– Теперь, когда мы многое обсудили, я советую вам, дети мои, не возвращаться обратно в Россию до поры до времени… В аэропортах вас может подстерегать опасность. Мне кажется, что наилучшим выходом будет незаметно исчезнуть из Рима и отправиться в Бари, а оттуда на пароме – в черногорский Бар. Для переправы документы не нужны. Вы говорите, что на родине вас считают погибшими? Не думаю… Но, даже если и так, то для Врага вы живы, его куда труднее обмануть, чем ГПУ или ФСБ… Чтобы восстать, ему нужны реликвии. Пока проявил себя только перстень, и Враг его должен чувствовать. Мы совершили обряд, так было необходимо, но… тем самым дали Злу возможность всегда знать, где перстень…

Ребята молча слушали слова Знающего, и радостное возбуждение, охватившее их после гробницы Святого Петра, медленно угасало…

– Я направлю с вами письмо тамошнему архиепископу, и вы будете приняты достойно. А теперь, – как это по-русски? – с Богом! – голос старика неожиданно дрогнул…

Ребята вернулись в гостиницу. Настырной Лилечки нигде не было видно. Очевидно, высокое начальство припахало ее на ниве «сопровожданса и оживляжа». Данила сразу засел за перевод древнего текста, начатый еще в хранилище знаний. А Настя с Никитой уединились в номере: отдохнуть и «всячески подготовиться к дальнейшему путешествию». Мало ли в каких условиях окажутся – надо загодя утолить тоску друг по другу. Так торопились утолить и предусмотреть, что забыли закрыть дверь на ключ. Когда через пару часов радостный князь постучал и поторопился войти, он пулей вылетел со своими переводами, красный как рак. Готовились к превратностям пути влюбленные очень основательно. Перстень теперь снимался с пальца без сопротивления и таки был снят и засунут в тумбочку. А чтоб не подглядывал! Отношение к реликвии стало как к живому существу. Ну, как к преданному породистому псу: все понимает, но ни говорить, ни даже лаять – не может.Наконец влюбленные угомонились, и Данила смог более или менее связно изложить итоги своего титанического труда. И что бы Настя с Никитой без него делали?!– Понимаете, тут, конечно, пришлось домыслить значения кое-каких слов, но я старался избегать поэтических вольностей и отсебятины. Текст идет… как это? – сплошняком! – тогда не знали ни «красной строки», ни абзацев. Конечно, некоторые указания за давностью лет теперь неясны и малопонятны: никто не помнит этих названий, так что я их пока опустил. Постараюсь только мало-мальски ясную суть передать… Вот, слушайте:

Манускрипт Так было, так есть и так будет. Восставший из тьмы пробудится к свету. И доступно станет Ушедшему то, что хранят Настоящие и осознают Грядущие. И сосредоточится в руках Человека сотворенное Высоким Небом. Пятеро стучат в сердца людские, но лишь немногие души слышат их. Безымянный перст вершит судьбу Гипербореи. Следуя от венца к венцу, отвечая кровью на кровь, изменяя предначертанное, озарится светом на деснице Последнего, идущего путем Первых. Изменив его путь, Непорочная Рука укроет Венцом правителя чело Прозревшего и свершится Пророчество. Ибо не должны быть вдали друг от друга Глава и Десница. На древней земле, освященной мудростью Величайшего, страданиями Искупившего жестокость неведающих, откроется Тайна Венца. Но лишь Трем сердцам, бьющимся как одно, будет дано удержать то, что достанется Поверженному.

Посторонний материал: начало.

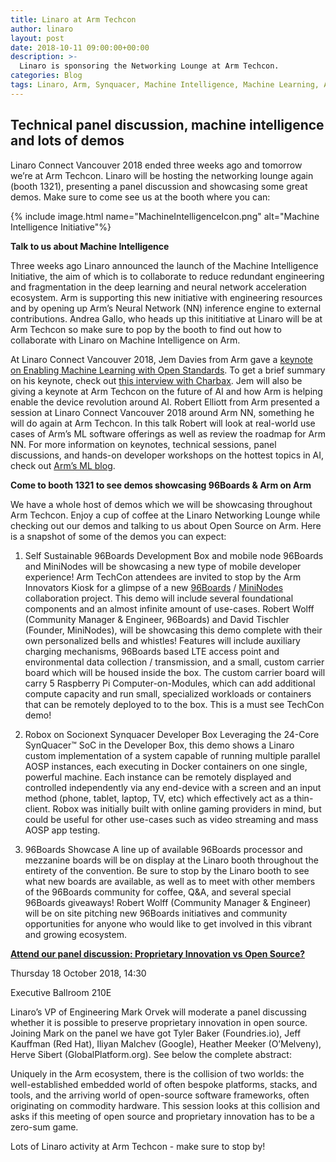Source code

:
```yaml
---
title: Linaro at Arm Techcon
author: linaro
layout: post
date: 2018-10-11 09:00:00+00:00
description: >-
  Linaro is sponsoring the Networking Lounge at Arm Techcon.
categories: Blog
tags: Linaro, Arm, Synquacer, Machine Intelligence, Machine Learning, Arm NN, 96Boards, MiniNodes, Developer Box, Socionext, open source
---
```


## Technical panel discussion, machine intelligence and lots of demos

Linaro Connect Vancouver 2018 ended three weeks ago and tomorrow we’re at Arm Techcon. Linaro will be hosting the networking lounge again (booth 1321), presenting a panel discussion and showcasing some great demos. Make sure to come see us at the booth where you can:

{% include image.html name="MachineIntelligenceIcon.png" alt="Machine Intelligence Initiative"%}

**Talk to us about Machine Intelligence**

Three weeks ago Linaro announced the launch of the Machine Intelligence Initiative, the aim of which is to collaborate to reduce redundant engineering and fragmentation in the deep learning and neural network acceleration ecosystem. Arm is supporting this new initiative with engineering resources and by opening up Arm’s Neural Network (NN) inference engine to external contributions. Andrea Gallo, who heads up this inititiative at Linaro will be at Arm Techcon so make sure to pop by the booth to find out how to collaborate with Linaro on Machine Intelligence on Arm.

At Linaro Connect Vancouver 2018, Jem Davies from Arm gave a [keynote on Enabling Machine Learning with Open Standards](https://connect.linaro.org/resources/yvr18/yvr18-300k2/). To get a brief summary on his keynote, check out [this interview with Charbax](https://www.youtube.com/watch?v=VYY6RbrzEr8). Jem will also be giving a keynote at Arm Techcon on the future of AI and how Arm is helping enable the device revolution around AI. Robert Elliott from Arm presented a session at Linaro Connect Vancouver 2018 around Arm NN, something he will do again at Arm Techcon. In this talk Robert will look at real-world use cases of Arm’s ML software offerings as well as review the roadmap for Arm NN. For more information on keynotes, technical sessions, panel discussions, and hands-on developer workshops on the hottest topics in AI, check out [Arm’s ML blog](https://community.arm.com/company/b/blog/posts/machine-learning-at-arm-techcon-2018).

**Come to booth 1321 to see demos showcasing 96Boards & Arm on Arm**

We have a whole host of demos which we will be showcasing throughout Arm Techcon. Enjoy a cup of coffee at the Linaro Networking Lounge while checking out our demos and talking to us about Open Source on Arm. Here is a snapshot of some of the demos you can expect:

1. Self Sustainable 96Boards Development Box and mobile node
96Boards and MiniNodes will be showcasing a new type of mobile developer experience! Arm TechCon attendees are invited to stop by the Arm Innovators Kiosk for a glimpse of a new [96Boards](https://www.96boards.org/) / [MiniNodes](https://www.mininodes.com/) collaboration project. This demo will include several foundational components and an almost infinite amount of use-cases. Robert Wolff (Community Manager & Engineer, 96Boards) and David Tischler (Founder, MiniNodes), will be showcasing this demo complete with their own personalized bells and whistles! Features will include auxiliary charging mechanisms, 96Boards based LTE access point and environmental data collection / transmission, and a small, custom carrier board which will be housed inside the box. The custom carrier board will carry 5 Raspberry Pi Computer-on-Modules, which can add additional compute capacity and run small, specialized workloads or containers that can be remotely deployed to to the box. This is a must see TechCon demo!

2. Robox on Socionext Synquacer Developer Box
Leveraging the 24-Core SynQuacer™ SoC in the Developer Box, this demo shows a Linaro custom implementation of a system capable of running multiple parallel AOSP instances, each executing in Docker containers on one single, powerful machine. Each instance can be remotely displayed and controlled independently via any end-device with a screen and an input method (phone, tablet, laptop, TV, etc) which effectively act as a thin-client. Robox was initially built with online gaming providers in mind, but could be useful for other use-cases such as video streaming and mass AOSP app testing.

3. 96Boards Showcase
A line up of available 96Boards processor and mezzanine boards will be on display at the Linaro booth throughout the entirety of the convention. Be sure to stop by the Linaro booth to see what new boards are available, as well as to meet with other members of the 96Boards community for coffee, Q&A, and several special 96Boards giveaways! Robert Wolff (Community Manager & Engineer) will be on site pitching new 96Boards initiatives and community opportunities for anyone who would like to get involved in this vibrant and growing ecosystem.

[**Attend our panel discussion: Proprietary Innovation vs Open Source?**](https://schedule.techcon.arm.com/SessionDetail.aspx?id=480518)

Thursday 18 October 2018, 14:30

Executive Ballroom 210E

Linaro’s VP of Engineering Mark Orvek will moderate a panel discussing whether it is possible to preserve proprietary innovation in open source. Joining Mark on the panel we have got Tyler Baker (Foundries.io), Jeff Kauffman (Red Hat), Iliyan Malchev (Google), Heather Meeker (O’Melveny), Herve Sibert (GlobalPlatform.org). See below the complete abstract:

Uniquely in the Arm ecosystem, there is the collision of two worlds: the well-established embedded world of often bespoke platforms, stacks, and tools, and the arriving world of open-source software frameworks, often originating on commodity hardware. This session looks at this collision and asks if this meeting of open source and proprietary innovation has to be a zero-sum game.

Lots of Linaro activity at Arm Techcon - make sure to stop by!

За пеленой Бескрайней Любви, в тени Горы Бессмертных, взращенные лукавством и праздным словом сохранят Взор, проникающий в Вечность. И в малом обретается Великое, а Любовью будет искуплена Потеря. И только Слышащий сердце свое увидит Солнце во Тьме. И перед Взором Единственной, преклонив Венец, сияющий багровым заревом, Избранный уничтожит Завесу Прошлого и возложит Настоящее на алтарь Будущего.

На холме Волчицы, вблизи Камня, соединившего в себе Небесное и Земное, застынет сверкающая Слеза Искупившего. И встанут Добро и Зло, подобно Ангелам Света и Тьмы, по разные стороны Пути истины. И обретет Человек право Божественного Выбора между ними, познав ценою жизни многих, что – истинно, а что – ложно.

Под сенью Небесного Пришельца хранит силу Существовавшая Изначально. Она не знает сомнений, ей ведомо Последнее Слово, и только ее касанием Правда обретает Силу Истины. На истинном же Она не оставляет следа. В Ее власти сделать прошлое – будущим, а черное – белым. Она бессильна без Властелина, но и Властелин бессилен без Нее. Тот, кто был рожден в Сиянии, но исчез во Тьме, откроет Врата Хаоса, а Ищущий постигнет смысл Великого Замысла, начертанного на Скрижалях Вечности. Силою Пятерых соединит несоединимое и обретет Истинную Сущность.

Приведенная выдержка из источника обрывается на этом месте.